Exercise
Look through the material below and copy every line containing the word "blobstore".

##### Material for this task

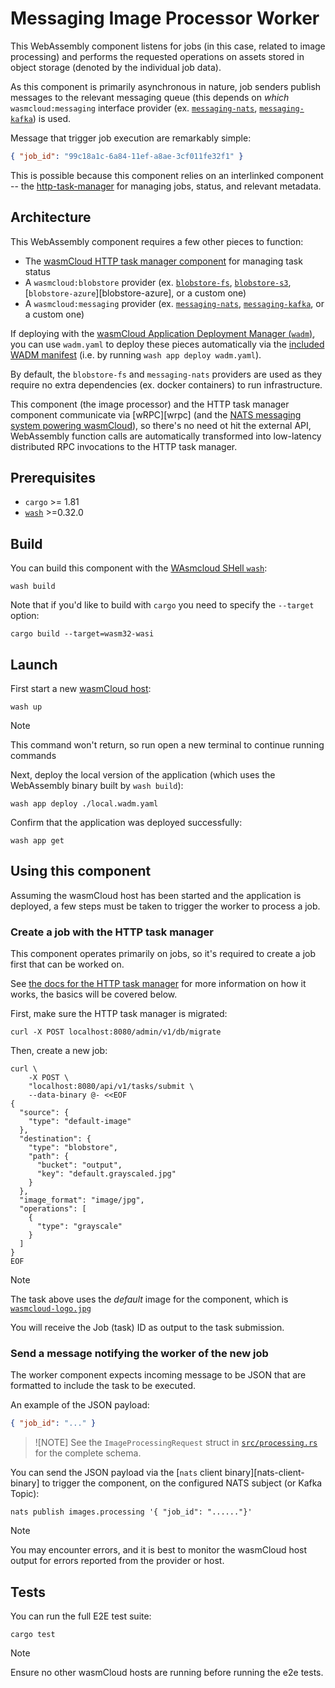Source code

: # Messaging Image Processor Worker

This WebAssembly component listens for jobs (in this case, related to image processing) and performs the requested operations on assets stored in object storage (denoted by the individual job data).

As this component is primarily asynchronous in nature, job senders publish messages to the relevant messaging queue (this depends on *which* `wasmcloud:messaging` interface provider (ex. [`messaging-nats`][provider-messaging-nats], [`messaging-kafka`][provider-messaging-kafka]) is used.

Message that trigger job execution are remarkably simple:

```json
{ "job_id": "99c18a1c-6a84-11ef-a8ae-3cf011fe32f1" }
```

This is possible because this component relies on an interlinked component -- the [http-task-manager][component-http-task-manager] for managing jobs, status, and relevant metadata.

[provider-messaging-nats]: https://github.com/wasmCloud/wasmCloud/tree/main/crates/provider-messaging-nats
[provider-messaging-kafka]: https://github.com/wasmCloud/wasmCloud/tree/main/crates/provider-messaging-kafka
[component-http-task-manager]: https://github.com/wasmCloud/wasmCloud/tree/main/examples/rust/components/http-task-manager

## Architecture

This WebAssembly component requires a few other pieces to function:

- The [wasmCloud HTTP task manager component][component-http-task-manager] for managing task status
- A `wasmcloud:blobstore` provider (ex. [`blobstore-fs`][provider-blobstore-fs], [`blobstore-s3`][provider-blobstore-s3], [`blobstore-azure`][blobstore-azure], or a custom one)
- A `wasmcloud:messaging` provider (ex. [`messaging-nats`][provider-messaging-nats], [`messaging-kafka`][provider-messaging-kafka], or a custom one)

If deploying with the [wasmCloud Application Deployment Manager (`wadm`)][wadm], you can use `wadm.yaml` to deploy these pieces automatically via the [included WADM manifest](./wadm.yaml) (i.e. by running `wash app deploy wadm.yaml`).

By default, the `blobstore-fs` and `messaging-nats` providers are used as they require no extra dependencies (ex. docker containers) to run infrastructure.

This component (the image processor) and the HTTP task manager component communicate via [wRPC][wrpc] (and the [NATS messaging system powering wasmCloud][nats]), so there's no need ot hit the external API, WebAssembly function calls are automatically transformed into low-latency distributed RPC invocations to the HTTP task manager.

[nats]: https://wasmcloud.com/docs/deployment/nats/cluster-config
[wasmcloud-wrpc]: https://wasmcloud.com/docs/reference/glossary#wrpc
[provider-blobstore-fs]: https://github.com/wasmCloud/wasmCloud/tree/main/crates/provider-blobstore-fs
[provider-blobstore-s3]: https://github.com/wasmCloud/wasmCloud/tree/main/crates/provider-blobstore-s3
[provider-blobstore-azure]: https://github.com/wasmCloud/wasmCloud/tree/main/crates/provider-blobstore-azure
[wadm]: https://github.com/wasmCloud/wadm

## Prerequisites

- `cargo` >= 1.81
- [`wash`](https://wasmcloud.com/docs/installation) >=0.32.0

## Build

You can build this component with the [WAsmcloud SHell `wash`][wash]:

```console
wash build
```

Note that if you'd like to build with `cargo` you need to specify the `--target` option:

```console
cargo build --target=wasm32-wasi
```

[wash]: https://wasmcloud.com/docs/cli

## Launch

First start a new [wasmCloud host][wasmcloud-docs-host]:

```console
wash up
```

> [!NOTE]
> This command won't return, so run open a new terminal to continue running commands

Next, deploy the local version of the application (which uses the WebAssembly binary built by `wash build`):

```console
wash app deploy ./local.wadm.yaml
```

Confirm that the application was deployed successfully:

```console
wash app get
```

[wasmcloud-docs-host]: https://wasmcloud.com/docs/concepts/hosts

## Using this component

Assuming the wasmCloud host has been started and the application is deployed, a few steps must be taken to trigger the worker to process a job.

### Create a job with the HTTP task manager

This component operates primarily on jobs, so it's required to create a job first that can be worked on.

See [the docs for the HTTP task manager][component-http-task-manager] for more information on how it works, the basics will be covered below.

First, make sure the HTTP task manager is migrated:

```console
curl -X POST localhost:8080/admin/v1/db/migrate
```

Then, create a new job:

```console
curl \
    -X POST \
    "localhost:8080/api/v1/tasks/submit \
    --data-binary @- <<EOF
{
  "source": {
    "type": "default-image"
  },
  "destination": {
    "type": "blobstore",
    "path": {
      "bucket": "output",
      "key": "default.grayscaled.jpg"
    }
  },
  "image_format": "image/jpg",
  "operations": [
    {
      "type": "grayscale"
    }
  ]
}
EOF
```

> [!NOTE]
> The task above uses the *default* image for the component, which is [`wasmcloud-logo.jpg`](./wasmcloud-logo.jpg) 

You will receive the Job (task) ID as output to the task submission.

### Send a message notifying the worker of the new job

The worker component expects incoming message to be JSON that are formatted to include the task to be executed.

An example of the JSON payload:

```json
{ "job_id": "..." }
```

> ![NOTE]
> See the `ImageProcessingRequest` struct in [`src/processing.rs`](./src/processing.rs) for the complete schema.

You can send the JSON payload via the [`nats` client binary][nats-client-binary] to trigger the component, on the configured NATS subject (or Kafka Topic):

```
nats publish images.processing '{ "job_id": "......"}'
```

> [!NOTE]
> You may encounter errors, and it is best to monitor the wasmCloud host output for errors reported from the provider or host.


## Tests

You can run the full E2E test suite:

```console
cargo test
```

> [!NOTE]
> Ensure no other wasmCloud hosts are running before running the e2e tests.
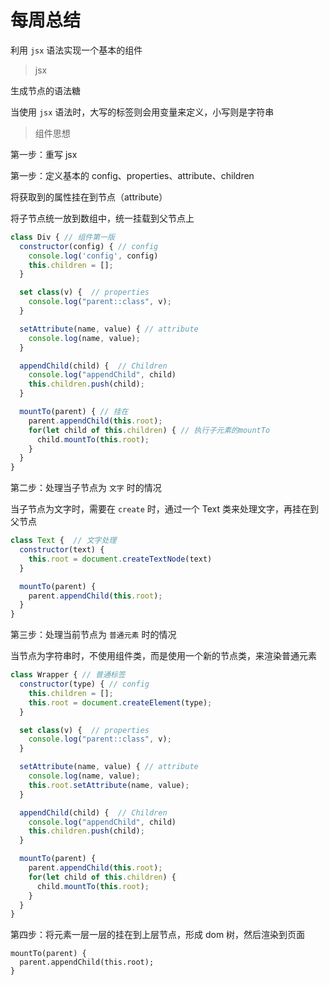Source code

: # 每周总结

利用 `jsx` 语法实现一个基本的组件

> jsx

生成节点的语法糖

当使用 `jsx` 语法时，大写的标签则会用变量来定义，小写则是字符串

> 组件思想

第一步：重写 jsx

第一步：定义基本的 config、properties、attribute、children

将获取到的属性挂在到节点（attribute）

将子节点统一放到数组中，统一挂载到父节点上

```jsx
class Div { // 组件第一版
  constructor(config) { // config
    console.log('config', config)
    this.children = [];
  }

  set class(v) {  // properties
    console.log("parent::class", v);
  }

  setAttribute(name, value) { // attribute
    console.log(name, value);
  }

  appendChild(child) {  // Children
    console.log("appendChild", child)
    this.children.push(child);
  }

  mountTo(parent) { // 挂在
    parent.appendChild(this.root);
    for(let child of this.children) { // 执行子元素的mountTo
      child.mountTo(this.root);
    }
  }
}
```

第二步：处理当子节点为 `文字` 时的情况

当子节点为文字时，需要在 `create` 时，通过一个 Text 类来处理文字，再挂在到父节点

```jsx
class Text {  // 文字处理
  constructor(text) {
    this.root = document.createTextNode(text)
  }

  mountTo(parent) {
    parent.appendChild(this.root);
  }
}
```

第三步：处理当前节点为 `普通元素` 时的情况

当节点为字符串时，不使用组件类，而是使用一个新的节点类，来渲染普通元素

```jsx
class Wrapper { // 普通标签
  constructor(type) { // config
    this.children = [];
    this.root = document.createElement(type);
  }

  set class(v) {  // properties
    console.log("parent::class", v);
  }

  setAttribute(name, value) { // attribute
    console.log(name, value);
    this.root.setAttribute(name, value);
  }

  appendChild(child) {  // Children
    console.log("appendChild", child)
    this.children.push(child);
  }

  mountTo(parent) {
    parent.appendChild(this.root);
    for(let child of this.children) {
      child.mountTo(this.root);
    }
  }
}
```

第四步：将元素一层一层的挂在到上层节点，形成 dom 树，然后渲染到页面

```tsx
mountTo(parent) {
  parent.appendChild(this.root);
}
```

##########

Your solution
- A `wasmcloud:blobstore` provider (ex. [`blobstore-fs`][provider-blobstore-fs], [`blobstore-s3`][provider-blobstore-s3], [`blobstore-azure`][blobstore-azure], or a custom one)
By default, the `blobstore-fs` and `messaging-nats` providers are used as they require no extra dependencies (ex. docker containers) to run infrastructure.
[provider-blobstore-fs]: https://github.com/wasmCloud/wasmCloud/tree/main/crates/provider-blobstore-fs
[provider-blobstore-s3]: https://github.com/wasmCloud/wasmCloud/tree/main/crates/provider-blobstore-s3
[provider-blobstore-azure]: https://github.com/wasmCloud/wasmCloud/tree/main/crates/provider-blobstore-azure
    "type": "blobstore",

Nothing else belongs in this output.